Exercise prompt | Count the lines below that carry the word "equiv". Answer with that number alone.

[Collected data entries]
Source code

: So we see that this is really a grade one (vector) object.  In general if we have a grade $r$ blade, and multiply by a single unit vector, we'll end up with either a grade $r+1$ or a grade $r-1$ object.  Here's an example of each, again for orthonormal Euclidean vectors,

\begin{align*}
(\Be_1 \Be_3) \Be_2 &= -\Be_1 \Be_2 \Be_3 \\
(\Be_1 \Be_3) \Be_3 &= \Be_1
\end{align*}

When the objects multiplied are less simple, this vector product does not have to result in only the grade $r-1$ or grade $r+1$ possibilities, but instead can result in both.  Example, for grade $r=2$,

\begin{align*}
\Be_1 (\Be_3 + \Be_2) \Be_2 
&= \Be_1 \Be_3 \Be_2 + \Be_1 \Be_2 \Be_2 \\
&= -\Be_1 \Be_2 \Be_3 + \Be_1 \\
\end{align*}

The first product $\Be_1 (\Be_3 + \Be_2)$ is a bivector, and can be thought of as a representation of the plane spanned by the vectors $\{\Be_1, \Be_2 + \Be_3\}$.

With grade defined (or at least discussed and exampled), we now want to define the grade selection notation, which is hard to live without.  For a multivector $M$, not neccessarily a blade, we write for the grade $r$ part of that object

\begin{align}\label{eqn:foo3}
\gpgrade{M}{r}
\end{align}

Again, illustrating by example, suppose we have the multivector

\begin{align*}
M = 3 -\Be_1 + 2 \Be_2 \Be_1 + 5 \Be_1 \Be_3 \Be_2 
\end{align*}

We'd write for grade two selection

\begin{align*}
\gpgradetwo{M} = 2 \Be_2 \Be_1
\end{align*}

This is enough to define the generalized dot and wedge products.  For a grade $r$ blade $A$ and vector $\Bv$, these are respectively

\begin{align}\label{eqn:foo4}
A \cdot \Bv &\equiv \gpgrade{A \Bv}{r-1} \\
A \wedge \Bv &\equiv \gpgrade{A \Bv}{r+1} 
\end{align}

Solution | 2